A battle of constitutionally protected rights is headed to a federal appeals court. Last month a judge in Miami ruled doctors have a first amendment right to ask patients if they exercise their second amendment. Governor Rick Scott is appealing the ruling. The case is pitting two power lobbies, guns and doctors, against each other.
Dr. Louis St. Petery never stopped asking his patients if there were guns in the home, even though a 2011 law banned the practice. “The typical thing that happens is a small child finds a loaded handgun in a bedside table drawer and shoots a sibling.”
Dr. St. Petery is an officer in one of three medical associations that sued to overturn the law and won. “Our issue was a first amendment issue, our right to talk with our patients regarding the proper storage and handling of firearms.”
This week Governor Rick Scott announced, he’s appealing the decision.
The case pits the first amendment against the second amendment and the medical lobby against the NRA.
Former NRA president Marion Hammer says some doctors are trying to force their political views on their patients. “Once you tell them you own guns, they council you to get rid of your guns.”
When doctors get the information about gun ownership, it’s shared with health insurance companies.

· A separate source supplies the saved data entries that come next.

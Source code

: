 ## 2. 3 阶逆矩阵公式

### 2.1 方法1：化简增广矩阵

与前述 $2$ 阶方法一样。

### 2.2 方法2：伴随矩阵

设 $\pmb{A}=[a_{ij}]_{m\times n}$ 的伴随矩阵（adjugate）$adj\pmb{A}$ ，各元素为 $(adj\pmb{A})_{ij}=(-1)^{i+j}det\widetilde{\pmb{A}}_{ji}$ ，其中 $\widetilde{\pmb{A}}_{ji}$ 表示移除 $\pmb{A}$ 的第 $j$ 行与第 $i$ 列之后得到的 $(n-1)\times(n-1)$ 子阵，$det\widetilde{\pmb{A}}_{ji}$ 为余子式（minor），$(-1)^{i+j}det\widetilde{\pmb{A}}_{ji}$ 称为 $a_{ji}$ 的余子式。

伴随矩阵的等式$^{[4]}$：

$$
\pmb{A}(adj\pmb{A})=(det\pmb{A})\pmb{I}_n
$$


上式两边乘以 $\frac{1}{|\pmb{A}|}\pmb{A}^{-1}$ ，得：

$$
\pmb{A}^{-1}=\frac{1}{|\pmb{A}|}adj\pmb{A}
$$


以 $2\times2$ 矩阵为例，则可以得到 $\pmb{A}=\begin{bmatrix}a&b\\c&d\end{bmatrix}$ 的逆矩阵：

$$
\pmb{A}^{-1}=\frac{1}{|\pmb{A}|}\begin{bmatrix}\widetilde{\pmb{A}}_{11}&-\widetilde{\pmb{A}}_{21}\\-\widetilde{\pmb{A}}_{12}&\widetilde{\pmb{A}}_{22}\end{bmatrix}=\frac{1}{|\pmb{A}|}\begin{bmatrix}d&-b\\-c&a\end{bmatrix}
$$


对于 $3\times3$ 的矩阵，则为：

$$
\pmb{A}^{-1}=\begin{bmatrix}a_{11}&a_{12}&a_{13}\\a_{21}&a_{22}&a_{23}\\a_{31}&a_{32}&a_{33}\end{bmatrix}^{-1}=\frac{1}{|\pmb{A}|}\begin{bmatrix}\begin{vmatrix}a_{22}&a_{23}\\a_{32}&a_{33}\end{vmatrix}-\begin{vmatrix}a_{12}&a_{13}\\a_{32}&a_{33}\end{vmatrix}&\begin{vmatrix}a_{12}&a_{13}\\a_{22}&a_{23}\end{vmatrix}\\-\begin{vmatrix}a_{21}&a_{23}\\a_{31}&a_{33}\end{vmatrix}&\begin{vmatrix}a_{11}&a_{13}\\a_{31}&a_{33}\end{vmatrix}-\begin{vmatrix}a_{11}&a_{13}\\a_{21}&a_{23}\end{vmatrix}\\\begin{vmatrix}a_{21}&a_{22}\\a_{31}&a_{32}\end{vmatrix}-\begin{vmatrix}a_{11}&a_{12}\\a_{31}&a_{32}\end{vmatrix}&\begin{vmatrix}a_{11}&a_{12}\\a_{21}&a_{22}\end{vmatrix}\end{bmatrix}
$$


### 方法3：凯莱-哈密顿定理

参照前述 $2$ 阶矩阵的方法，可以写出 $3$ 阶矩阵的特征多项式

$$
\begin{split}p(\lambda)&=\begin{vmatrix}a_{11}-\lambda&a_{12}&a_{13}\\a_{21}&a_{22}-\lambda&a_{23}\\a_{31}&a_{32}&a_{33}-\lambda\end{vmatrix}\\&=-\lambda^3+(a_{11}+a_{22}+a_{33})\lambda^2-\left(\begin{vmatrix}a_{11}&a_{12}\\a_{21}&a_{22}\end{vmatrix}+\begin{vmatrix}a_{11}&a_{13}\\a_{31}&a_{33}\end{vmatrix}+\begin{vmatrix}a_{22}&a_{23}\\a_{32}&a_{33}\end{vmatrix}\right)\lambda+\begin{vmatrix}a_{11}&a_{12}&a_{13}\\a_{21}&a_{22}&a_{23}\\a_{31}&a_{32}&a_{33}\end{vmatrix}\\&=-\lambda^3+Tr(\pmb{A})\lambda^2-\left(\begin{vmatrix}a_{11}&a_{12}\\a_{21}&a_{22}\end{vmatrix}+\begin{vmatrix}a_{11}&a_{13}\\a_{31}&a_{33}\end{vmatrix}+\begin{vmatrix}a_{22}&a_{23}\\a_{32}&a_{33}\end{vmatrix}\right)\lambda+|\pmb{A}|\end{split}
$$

Hammer fears the insurance companies are building a list to share with the government.
“Government has access to your medical records and your doctor puts in your medical records that you own guns, it can be filter and become a de facto form of registration.”
Doctors say if children are in homes with guns they need to know, so they can distribute safety information. The NRA says the responsibility is on the gun owner and responsible parents already know how to keep weapons away from children.
Dr. St. Petery says even though gun information is shared with insurance companies, federal HIPAA laws prevent unauthorized access to the information.